Chevron historian salutes brave employees who became vets

Chevron historian salutes brave employees who became vets
Chevron employee John Morgan flew a B-17 bomber during WWII, earning the Distinguished Flying Cross.

At Tuesday’s Veteran’s Day ceremony at Rigger’s Loft, Chevron Historian John Harper delivered a fascinating speech about the role Chevron employees have played in past wars, including former Richmond Mayor Al Cannon.

His speech below in full:

Good morning to all of you as we gather to offer our deepest appreciation to the fighting men and women who have served our country on all fronts with such steadfast courage and conviction.

Chevron employees have proudly served in every American war since our company was formed 135 years ago, from World War I to Korea and Vietnam and, more recently, from Iraq to Afghanistan.

And perhaps no more so than in World War II, for when Chevron’s chairman proclaimed in 1943 that…

“Our company is very much in this war.

“We fly with the bombers and fighters;

“We roll with the tanks and trucks and jeeps;

“We steam into battle with the warships.”

He was speaking for thousands of employees – from geologists to marketing managers who were, indeed, actually flying the bombers, rolling with the tanks, and steaming into battle with the warships.

They served in every branch, fought in every theater of battle and received virtually every commendation, including the Silver Star, the Congressional Medal of Honor and many Purple Hearts.

There are numerous individual examples:

Such as R.E. Young, who was the first company employee to volunteer to fight and whose unit received a Presidential Unit Citation with two stars for bravery.

And Al Cannon, who, writing from the South Pacific, thanked the Richmond Refinery for sending him a wallet along with encouraging words praising his service in the Army Air Force. Al closed his letter with the comment: “I hope they have a place for me when I get back.”

But perhaps no employee epitomized the company’s fighting spirit more than John Morgan, who joined the company in 1938 driving a truck in Dallas.

By summer of 1943 he was flying a B-17 bomber over occupied Europe and had already received the Distinguished Flying Cross.

On July 26 of that year, his plane was one of 600 bombers sent to destroy railroad yards in Hanover, Germany. Over the English Channel they were attacked by German fighter planes. A burst of fire shattered the cockpit windshield, wounding Morgan’s co-pilot. Bursts from other enemy fighters wounded several other crewmen and knocked out the B-17’s communications and oxygen systems and all but one machine gun. Five crewmen lay unconscious. John could have turned back to England but elected to continue the mission. For four hours, John, who could barely see through the shattered windshield, handled jobs meant for two pilots, flew through continuous fighter attacks and heavy flak barrages, the entire time warding off repeated attacks from his own confused co-pilot.

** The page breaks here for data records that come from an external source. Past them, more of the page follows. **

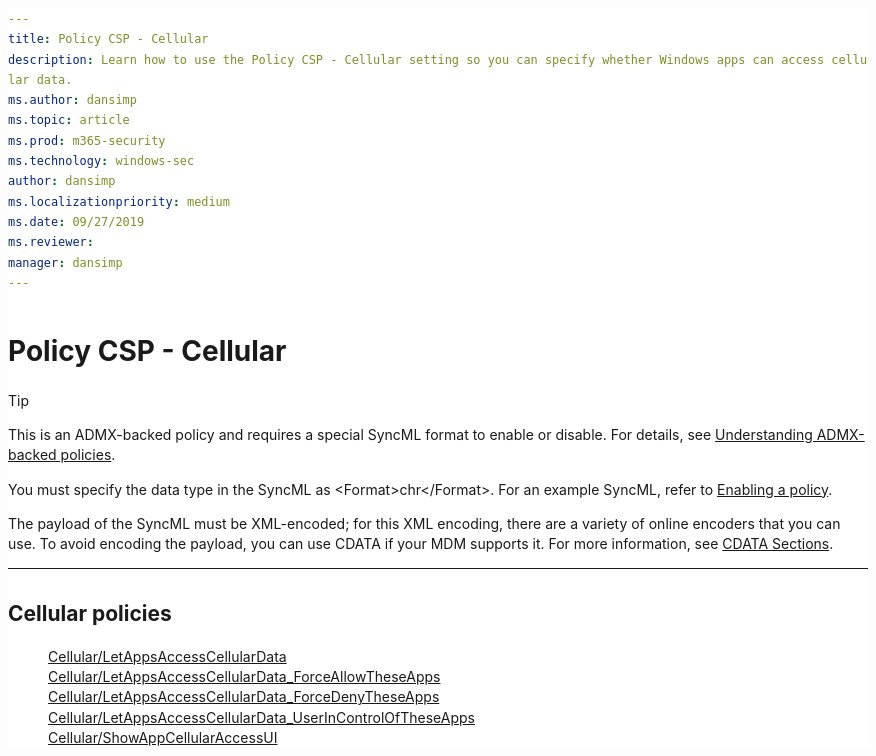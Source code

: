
 ```yaml
---
title: Policy CSP - Cellular
description: Learn how to use the Policy CSP - Cellular setting so you can specify whether Windows apps can access cellular data.
ms.author: dansimp
ms.topic: article
ms.prod: m365-security
ms.technology: windows-sec
author: dansimp
ms.localizationpriority: medium
ms.date: 09/27/2019
ms.reviewer: 
manager: dansimp
---
```


# Policy CSP - Cellular

> [!TIP]
> This is an ADMX-backed policy and requires a special SyncML format to enable or disable.  For details, see [Understanding ADMX-backed policies](./understanding-admx-backed-policies.md).
> 
> You must specify the data type in the SyncML as &lt;Format&gt;chr&lt;/Format&gt;. For an example SyncML, refer to [Enabling a policy](./understanding-admx-backed-policies.md#enabling-a-policy).
> 
> The payload of the SyncML must be XML-encoded; for this XML encoding, there are a variety of online encoders that you can use. To avoid encoding the payload, you can use CDATA if your MDM supports it.  For more information, see [CDATA Sections](http://www.w3.org/TR/REC-xml/#sec-cdata-sect).


<hr/>


## Cellular policies  

<dl>
  <dd>
    <a href="#cellular-letappsaccesscellulardata">Cellular/LetAppsAccessCellularData</a>
  </dd>
  <dd>
    <a href="#cellular-letappsaccesscellulardata-forceallowtheseapps">Cellular/LetAppsAccessCellularData_ForceAllowTheseApps</a>
  </dd>
  <dd>
    <a href="#cellular-letappsaccesscellulardata-forcedenytheseapps">Cellular/LetAppsAccessCellularData_ForceDenyTheseApps</a>
  </dd>
  <dd>
    <a href="#cellular-letappsaccesscellulardata-userincontroloftheseapps">Cellular/LetAppsAccessCellularData_UserInControlOfTheseApps</a>
  </dd>
  <dd>
    <a href="#cellular-showappcellularaccessui">Cellular/ShowAppCellularAccessUI</a>
  </dd>
</dl>
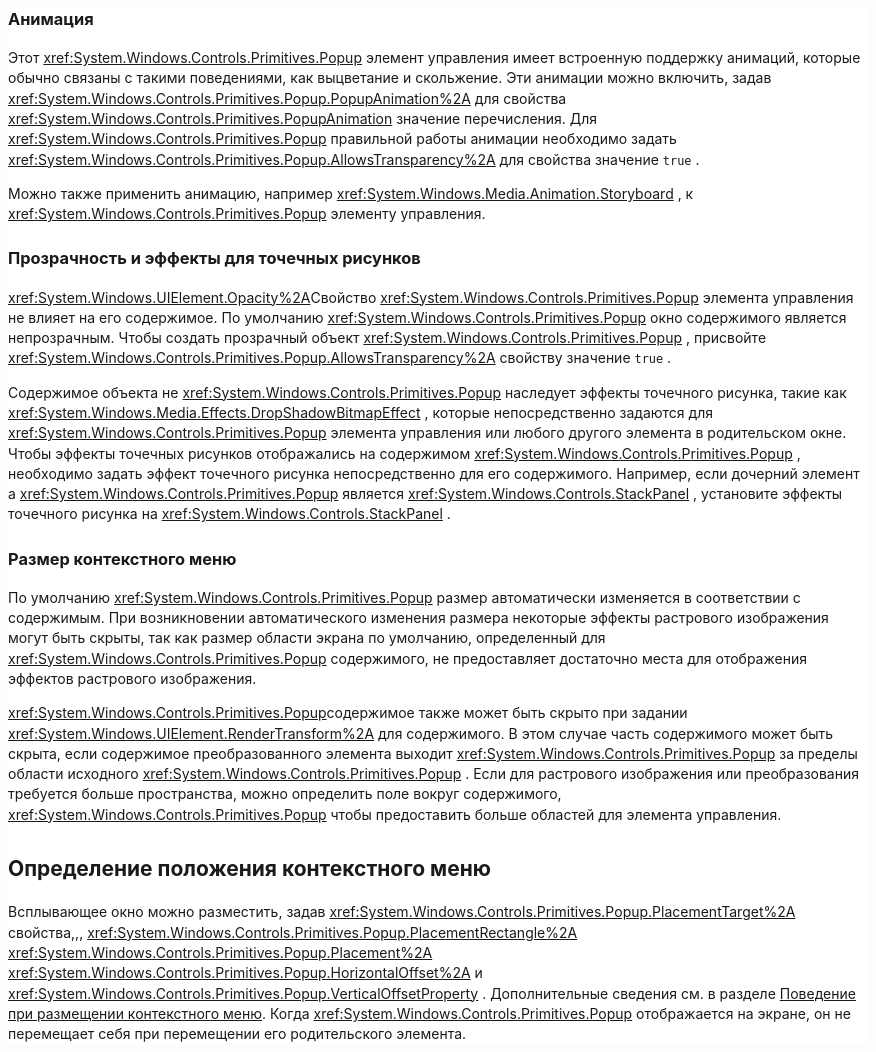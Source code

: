 <a name="Animation"></a>
### <a name="animation"></a>Анимация  
 Этот <xref:System.Windows.Controls.Primitives.Popup> элемент управления имеет встроенную поддержку анимаций, которые обычно связаны с такими поведениями, как выцветание и скольжение. Эти анимации можно включить, задав <xref:System.Windows.Controls.Primitives.Popup.PopupAnimation%2A> для свойства <xref:System.Windows.Controls.Primitives.PopupAnimation> значение перечисления. Для <xref:System.Windows.Controls.Primitives.Popup> правильной работы анимации необходимо задать <xref:System.Windows.Controls.Primitives.Popup.AllowsTransparency%2A> для свойства значение `true` .  
  
 Можно также применить анимацию, например <xref:System.Windows.Media.Animation.Storyboard> , к <xref:System.Windows.Controls.Primitives.Popup> элементу управления.  
  
<a name="OpacityandBitmapEffects"></a>
### <a name="opacity-and-bitmap-effects"></a>Прозрачность и эффекты для точечных рисунков  
 <xref:System.Windows.UIElement.Opacity%2A>Свойство <xref:System.Windows.Controls.Primitives.Popup> элемента управления не влияет на его содержимое. По умолчанию <xref:System.Windows.Controls.Primitives.Popup> окно содержимого является непрозрачным. Чтобы создать прозрачный объект <xref:System.Windows.Controls.Primitives.Popup> , присвойте <xref:System.Windows.Controls.Primitives.Popup.AllowsTransparency%2A> свойству значение `true` .  
  
 Содержимое объекта не <xref:System.Windows.Controls.Primitives.Popup> наследует эффекты точечного рисунка, такие как <xref:System.Windows.Media.Effects.DropShadowBitmapEffect> , которые непосредственно задаются для <xref:System.Windows.Controls.Primitives.Popup> элемента управления или любого другого элемента в родительском окне. Чтобы эффекты точечных рисунков отображались на содержимом <xref:System.Windows.Controls.Primitives.Popup> , необходимо задать эффект точечного рисунка непосредственно для его содержимого. Например, если дочерний элемент a <xref:System.Windows.Controls.Primitives.Popup> является <xref:System.Windows.Controls.StackPanel> , установите эффекты точечного рисунка на <xref:System.Windows.Controls.StackPanel> .  
  
<a name="PopupSize"></a>
### <a name="popup-size"></a>Размер контекстного меню  
 По умолчанию <xref:System.Windows.Controls.Primitives.Popup> размер автоматически изменяется в соответствии с содержимым. При возникновении автоматического изменения размера некоторые эффекты растрового изображения могут быть скрыты, так как размер области экрана по умолчанию, определенный для <xref:System.Windows.Controls.Primitives.Popup> содержимого, не предоставляет достаточно места для отображения эффектов растрового изображения.  
  
 <xref:System.Windows.Controls.Primitives.Popup>содержимое также может быть скрыто при задании <xref:System.Windows.UIElement.RenderTransform%2A> для содержимого. В этом случае часть содержимого может быть скрыта, если содержимое преобразованного элемента выходит <xref:System.Windows.Controls.Primitives.Popup> за пределы области исходного <xref:System.Windows.Controls.Primitives.Popup> . Если для растрового изображения или преобразования требуется больше пространства, можно определить поле вокруг содержимого, <xref:System.Windows.Controls.Primitives.Popup> чтобы предоставить больше областей для элемента управления.  
  
<a name="DefiningPopupPosition"></a>
## <a name="defining-the-popup-position"></a>Определение положения контекстного меню  
 Всплывающее окно можно разместить, задав <xref:System.Windows.Controls.Primitives.Popup.PlacementTarget%2A> свойства,,, <xref:System.Windows.Controls.Primitives.Popup.PlacementRectangle%2A> <xref:System.Windows.Controls.Primitives.Popup.Placement%2A> <xref:System.Windows.Controls.Primitives.Popup.HorizontalOffset%2A> и <xref:System.Windows.Controls.Primitives.Popup.VerticalOffsetProperty> . Дополнительные сведения см. в разделе [Поведение при размещении контекстного меню](popup-placement-behavior.md). Когда <xref:System.Windows.Controls.Primitives.Popup> отображается на экране, он не перемещает себя при перемещении его родительского элемента.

He completed the mission, eventually landing his crippled plane on a British airfield. For his bravery he received the Congressional Medal of Honor.

These were just three of the thousands of Chevron employees who served honorably in World War II and in other wars throughout history.

Three of the thousands whose jobs awaited them when they returned from war. As Richmond Refinery Manager R.K. Rowell stated in October 1945, “Regardless of how long you have been away, your job is waiting here for you whenever you store away your uniform and return to civilian life. We sincerely hope that you will be as glad to return to the Richmond Refinery as we will be to have you back with us.”

Like so many others, Young, Cannon and Morgan did return to work for Chevron, staying on for decades. Cannon even found time to also serve on the Richmond City Council and then as Richmond’s mayor.

Today, Chevron has a Veterans Network that currently supports 1,300 U.S. military veterans in our company. Here at Richmond, and throughout Chevron’s operations, they serve as an inspiring reminder of our employees’ commitment to service for their country.

In November 2013, Chevron’s Veterans Network unveiled a plaque that captured the company’s decades-old spirit. It reads: “This memorial honors all American veterans who, although separated by generations, shared a common, undeniable goal – to valiantly protect our country’s freedom.

“The memories of these American veterans will continue to live on whenever and wherever democracy exists.

“Chevron salutes our American veterans – forever a symbol of heroism, sacrifice, loyalty and freedom.”